Hence it was presented again for inspection of the battery with the same result ie in Chelston's eyes nothing was wrong but simoultaneously they offered an upgrade to 110a at £50.00 or a new standard ( 90 a ) battery for free.
I refused the former on principle and accepted the latter.
Since then the new battery has peformed as you would expect with minimal discharge over 6 weeks.
The outstanding issue is the gear change which I consider crap.
In this case Chelston agree with me but Mercedes have rejected my complaint.
This now an ongoing issue.

Denboy


----------



## pandj

We've had our T680 since April last year. Very happy with it. It's our first notor van after years of tugging, and we really like the layout and general Teutonic build quality.

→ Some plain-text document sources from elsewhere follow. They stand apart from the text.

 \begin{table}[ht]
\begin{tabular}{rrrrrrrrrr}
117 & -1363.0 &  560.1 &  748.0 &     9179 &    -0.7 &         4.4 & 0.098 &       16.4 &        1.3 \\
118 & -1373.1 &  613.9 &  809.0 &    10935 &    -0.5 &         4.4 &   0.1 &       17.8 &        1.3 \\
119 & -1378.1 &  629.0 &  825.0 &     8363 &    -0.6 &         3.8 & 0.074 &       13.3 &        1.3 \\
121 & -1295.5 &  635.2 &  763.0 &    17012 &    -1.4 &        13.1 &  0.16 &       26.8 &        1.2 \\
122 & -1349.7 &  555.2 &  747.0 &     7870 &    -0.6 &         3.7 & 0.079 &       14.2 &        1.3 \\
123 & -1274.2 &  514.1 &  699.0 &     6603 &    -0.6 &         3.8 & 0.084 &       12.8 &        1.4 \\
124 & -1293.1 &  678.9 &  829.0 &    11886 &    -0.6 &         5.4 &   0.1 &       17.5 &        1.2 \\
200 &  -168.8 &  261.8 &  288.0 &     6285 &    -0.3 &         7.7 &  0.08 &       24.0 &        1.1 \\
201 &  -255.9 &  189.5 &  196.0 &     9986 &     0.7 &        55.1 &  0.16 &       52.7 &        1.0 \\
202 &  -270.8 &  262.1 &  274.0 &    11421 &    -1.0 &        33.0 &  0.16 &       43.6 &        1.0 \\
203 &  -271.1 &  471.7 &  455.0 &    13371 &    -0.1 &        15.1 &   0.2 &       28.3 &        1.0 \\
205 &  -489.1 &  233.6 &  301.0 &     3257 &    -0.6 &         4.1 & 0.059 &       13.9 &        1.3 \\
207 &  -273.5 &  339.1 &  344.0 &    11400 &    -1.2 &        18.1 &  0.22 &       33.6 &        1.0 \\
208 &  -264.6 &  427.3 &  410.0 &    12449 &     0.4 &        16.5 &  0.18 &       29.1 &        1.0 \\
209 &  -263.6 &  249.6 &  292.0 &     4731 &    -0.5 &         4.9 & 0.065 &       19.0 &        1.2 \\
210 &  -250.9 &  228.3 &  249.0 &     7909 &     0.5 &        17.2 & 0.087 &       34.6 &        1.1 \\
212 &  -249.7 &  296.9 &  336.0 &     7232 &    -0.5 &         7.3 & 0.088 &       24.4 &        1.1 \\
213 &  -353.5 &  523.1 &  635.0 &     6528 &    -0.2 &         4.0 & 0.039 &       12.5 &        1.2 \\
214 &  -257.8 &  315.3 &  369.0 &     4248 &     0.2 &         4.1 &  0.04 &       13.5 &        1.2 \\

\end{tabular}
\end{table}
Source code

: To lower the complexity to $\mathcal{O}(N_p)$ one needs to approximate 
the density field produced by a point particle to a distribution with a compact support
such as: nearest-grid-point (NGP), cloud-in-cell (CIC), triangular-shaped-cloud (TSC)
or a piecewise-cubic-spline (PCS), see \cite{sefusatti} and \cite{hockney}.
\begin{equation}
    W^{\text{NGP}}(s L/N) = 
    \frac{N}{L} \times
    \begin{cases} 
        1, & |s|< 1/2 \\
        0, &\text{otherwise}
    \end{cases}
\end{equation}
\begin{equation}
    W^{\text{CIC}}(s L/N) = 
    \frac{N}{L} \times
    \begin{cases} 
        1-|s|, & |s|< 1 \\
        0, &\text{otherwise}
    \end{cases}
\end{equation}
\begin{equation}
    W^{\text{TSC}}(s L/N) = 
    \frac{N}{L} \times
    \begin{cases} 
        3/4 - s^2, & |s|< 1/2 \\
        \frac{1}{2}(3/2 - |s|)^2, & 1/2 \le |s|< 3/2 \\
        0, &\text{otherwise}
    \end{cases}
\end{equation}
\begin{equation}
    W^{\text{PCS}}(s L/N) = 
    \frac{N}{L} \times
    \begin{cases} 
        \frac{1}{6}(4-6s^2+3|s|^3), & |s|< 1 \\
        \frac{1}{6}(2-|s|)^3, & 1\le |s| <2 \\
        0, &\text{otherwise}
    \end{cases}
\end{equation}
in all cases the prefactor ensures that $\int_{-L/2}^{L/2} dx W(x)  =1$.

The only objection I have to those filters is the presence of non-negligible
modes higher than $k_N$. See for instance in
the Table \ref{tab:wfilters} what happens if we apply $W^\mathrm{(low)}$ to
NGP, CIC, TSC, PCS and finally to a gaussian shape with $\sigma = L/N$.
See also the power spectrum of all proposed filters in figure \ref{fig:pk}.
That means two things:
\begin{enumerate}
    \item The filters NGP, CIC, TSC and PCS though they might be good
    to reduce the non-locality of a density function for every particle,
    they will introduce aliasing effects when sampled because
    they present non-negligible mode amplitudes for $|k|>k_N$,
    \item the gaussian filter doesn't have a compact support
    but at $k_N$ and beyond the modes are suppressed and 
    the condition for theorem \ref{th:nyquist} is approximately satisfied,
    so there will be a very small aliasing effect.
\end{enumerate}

Quite agree about the fridge catches though, - keep having to dismantle and re-assemble the freezer one. We also had a Truma heater fault, undiagnosed, but replaced without quibble by Truma near Derby. Otherwise any snagging niggles (and they are very few and minor) have to wait until we re-visit the Lakes or somewhere nearby and have first annual check done by Barron's of Coppul - perhaps we shouldn't have impulse bought while so far from home?!

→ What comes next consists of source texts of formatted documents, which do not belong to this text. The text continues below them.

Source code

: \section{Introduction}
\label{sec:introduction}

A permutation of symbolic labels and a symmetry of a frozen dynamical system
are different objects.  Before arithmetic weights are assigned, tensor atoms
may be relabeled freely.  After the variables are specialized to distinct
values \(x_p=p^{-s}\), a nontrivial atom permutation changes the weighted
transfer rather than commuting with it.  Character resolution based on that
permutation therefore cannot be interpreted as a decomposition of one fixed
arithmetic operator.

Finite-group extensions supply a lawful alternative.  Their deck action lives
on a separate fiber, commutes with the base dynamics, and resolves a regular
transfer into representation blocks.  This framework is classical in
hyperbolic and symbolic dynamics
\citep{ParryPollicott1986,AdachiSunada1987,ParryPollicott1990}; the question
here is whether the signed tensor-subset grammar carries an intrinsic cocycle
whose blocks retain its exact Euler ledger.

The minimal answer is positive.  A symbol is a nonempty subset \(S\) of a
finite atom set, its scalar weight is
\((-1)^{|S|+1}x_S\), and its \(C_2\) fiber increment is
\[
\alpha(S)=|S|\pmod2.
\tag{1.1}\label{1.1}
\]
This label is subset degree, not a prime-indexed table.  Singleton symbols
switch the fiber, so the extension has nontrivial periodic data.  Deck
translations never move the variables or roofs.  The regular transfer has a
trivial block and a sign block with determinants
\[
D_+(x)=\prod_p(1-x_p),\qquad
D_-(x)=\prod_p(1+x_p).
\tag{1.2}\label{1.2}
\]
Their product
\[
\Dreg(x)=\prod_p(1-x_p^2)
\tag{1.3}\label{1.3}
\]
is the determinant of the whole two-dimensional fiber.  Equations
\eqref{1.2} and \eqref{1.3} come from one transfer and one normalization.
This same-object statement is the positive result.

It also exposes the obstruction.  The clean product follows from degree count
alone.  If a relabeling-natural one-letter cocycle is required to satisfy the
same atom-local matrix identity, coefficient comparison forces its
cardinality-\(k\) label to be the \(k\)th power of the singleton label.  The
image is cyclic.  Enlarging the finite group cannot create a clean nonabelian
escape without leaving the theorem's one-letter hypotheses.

Our gearbox is fine - it's the Sprintshift - and I mostly use it in automatic except if negotiating steep and windy bits or narrow twisting bits. Had a system like it before in a Smart roadster, and unlike most critics I like it.

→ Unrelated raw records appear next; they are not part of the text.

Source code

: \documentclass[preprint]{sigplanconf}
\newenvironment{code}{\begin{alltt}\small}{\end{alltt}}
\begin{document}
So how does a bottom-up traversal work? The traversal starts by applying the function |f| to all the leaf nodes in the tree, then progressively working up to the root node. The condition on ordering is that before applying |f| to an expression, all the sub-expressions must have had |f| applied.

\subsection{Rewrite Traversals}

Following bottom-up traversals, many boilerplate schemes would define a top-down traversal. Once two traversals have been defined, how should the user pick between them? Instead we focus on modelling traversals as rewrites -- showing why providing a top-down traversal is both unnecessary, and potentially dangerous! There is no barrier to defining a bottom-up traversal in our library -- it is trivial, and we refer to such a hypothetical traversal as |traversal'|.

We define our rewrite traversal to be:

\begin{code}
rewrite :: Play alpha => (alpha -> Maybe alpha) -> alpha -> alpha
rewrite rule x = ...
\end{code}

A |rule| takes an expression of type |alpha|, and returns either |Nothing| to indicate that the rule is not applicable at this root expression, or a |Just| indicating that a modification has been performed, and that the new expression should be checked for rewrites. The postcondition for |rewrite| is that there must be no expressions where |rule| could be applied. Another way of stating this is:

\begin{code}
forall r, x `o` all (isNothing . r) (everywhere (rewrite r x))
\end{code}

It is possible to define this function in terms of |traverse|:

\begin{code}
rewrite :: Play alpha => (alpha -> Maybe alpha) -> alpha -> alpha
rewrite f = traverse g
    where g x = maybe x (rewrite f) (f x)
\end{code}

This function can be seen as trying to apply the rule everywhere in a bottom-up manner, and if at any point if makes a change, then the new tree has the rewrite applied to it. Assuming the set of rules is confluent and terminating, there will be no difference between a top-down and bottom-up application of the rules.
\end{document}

Just booked ferry from Newcastle to Amsterdam for a month in the Alps in the summer, so starting to look forward to beating last years 50 nights in the van. Off to Braemar next week - hope the snow has arrived!

Cheers, John


----------



## 110914

*TEUTONIC BURSTNER V. WELCOMING CHAUSSON?*

HI DENBOY - WONDER IF YOU OR ANOTHER BLOGGER WITH BURSTNER EXPERIENCE CAN ADVISE.

WE ARE THINKING OF BUYING A LOW MILEAGE T680 WITH A RENAULT 2.5DCI 140 BASE. THIS COMES WITH A SIX RATIO GEARBOX. YOU COMPLAINED ABOUT YOUR BOX LINKED TO THE MERCEDES - HAVE YOU OR ANYONE ELSE GOT ANY FEEDBACK ON THE RENAULT OPTION PLEASE?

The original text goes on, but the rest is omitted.